Current Occupant: Re/Max
In April of 1881, it was reported the Odd Fellows would be constructing their new building. D.W. Thompson was awarded the contract to build it and the corner stone was laid on April 26, 1881. The two-story structure is brick measuring 24 X 100 feet. The second floor was used primarily for the lodge and is still in the condition it was when it was the lodge headquarters, with the benches along the sides of the walls and the small podium where the lodge leader sat in his chair.

Re/Max currently resides at this address and is pleased to have their old building be included in the tour, but abstains from giving tours inside their building.

    1. W.H. McDonald/ C.I. Belton Building 418 North Dewey Street

Current Occupant: The Vault Escape Games of Nebraska
In 1916, when construction on the Brodbeck Building (104-106 East 5th Street) started, plans were made for the demolition of the existing building Brodbeck’s occupied. In its place Miss C.I. Belton and W.H McDonald built a structure, measuring 128 X22 feet. The plans called for a 2-story pressed brick building with terra cotta trim. The architect of choice was B.M. Reynolds and construction started on July 1, 1916. The first-floor design included a beamed ceiling with a terrazzo floor. The balcony has a mezzanine floor with a kitchen underneath. The North Platte Candy Kitchen was located on the first floor, an ice cream factory in the basement, and offices occupied the second floor. Construction was completed on September 1, 1916.

    1. Keith Theater – 412-414 North Dewey Street

Current Occupants: Excel Screen Print, Pro Printing
The Keith Theater was built in 1908 as a wedding present to Mary Virginia Neill from her husband Keith Neville. The Theater opened on September 23, 1908. It sported an asbestos curtain; full equipment drops and scenery. The furniture was considered “tasty, artistic, and serviceable.” It opened with 650 seats, a fire escape and numerous exits, and was considered to be completely fireproof. Elaborate stained glass skylights, once part of the building, were removed and now decorate the second floor of the Prairie Arts Center. In 1920, the building was painted and partially remodeled and the first “talking picture” was shown on December 26, 1927. However, by 1932, the theater had closed its doors.


    1. Knights of Columbus – 408-410 North Dewey Street

Current occupant: Just Right Boutique
In October of 1915, the Catholic Church announced plans to build a Knights of Columbus lodge north of the Hotel McCabe building. By August 23, 1917, the plans, developed by architect Beck, were completed and the estimated cost was $32,000($650, 573). McMichael Brothers was awarded the contract for construction on September 6, 1917 for $30,300 ($616,011). The 3-story building measured 44 X 126 feet. The first floor was designed for retail businesses, the second for offices and the third for lodge rooms. The dedication of the building was held Sunday, March 10, 1918 and 99 members were initiated into the organization.

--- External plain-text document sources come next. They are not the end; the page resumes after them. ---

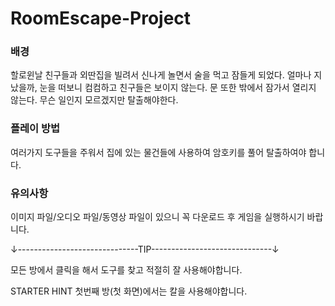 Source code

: # RoomEscape-Project

### 배경
할로윈날 친구들과 외딴집을 빌려서 신나게 놀면서 술을 먹고 잠들게 되었다. 얼마나 지났을까, 눈을 떠보니 컴컴하고 친구들은 보이지 않는다. 문 또한 밖에서 잠가서 열리지 않는다. 무슨 일인지 모르겠지만 탈출해야한다.

### 플레이 방법
여러가지 도구들을 주워서 집에 있는 물건들에 사용하여 암호키를 풀어 탈출하여야 합니다.

### 유의사항
이미지 파일/오디오 파일/동영상 파일이 있으니 꼭 다운로드 후 게임을 실행하시기 바랍니다.


↓------------------------------TIP------------------------------↓



















모든 방에서 클릭을 해서 도구를 찾고 적절히 잘 사용해야합니다.

STARTER HINT
첫번째 방(첫 화면)에서는 칼을 사용해야합니다.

    1. Hotel McCabe – 404-406 North Dewey Street

Current Occupant: Good Life on the Bricks, Apartments
Dr. McCabe build his hotel right North of the McCabe Building in 1915. The estimated cost was $30,000 ($772,957) and the contract was given to Howard & Jim McMichael of North Platte. The second floor had 50 guest rooms, of which 28 were equipped with baths. The Lobby was built on the north half of the first floor and the Nyal Drug store occupied the south half. The dining room took up the entire rear of the building from north to south and the Kitchen was located in the extreme rear of the hotel. It opened to the public on March 23, 1916 at a final cost of $55,000 ($1,417,089). A unique feature in that era was the central vacuum system which allowed a vacuum hose to be plugged into each room for cleaning, which sent the waste to a room in the basement. In 1917, Dr. McCabe began plans to enlarge his hotel by adding a third floor and remodeling the second floor. In January of 1918 construction began. Architect Victor Beck drew up the plans. He went to Omaha to make sure that there would be enough of the matching supplies to use so that the building had a uniform pattern and color in appearance to the original building. Sunderland Bros. Co. of Omaha, furnished the material. The third floor added another 100 rooms, all complete with a shower bath and toilet. All floors were covered with the new noiseless, waterproof, acidproof, and fireproof “Rezelite.” A large elevator was constructed at the rear of the hotel for handling guests’ trunks.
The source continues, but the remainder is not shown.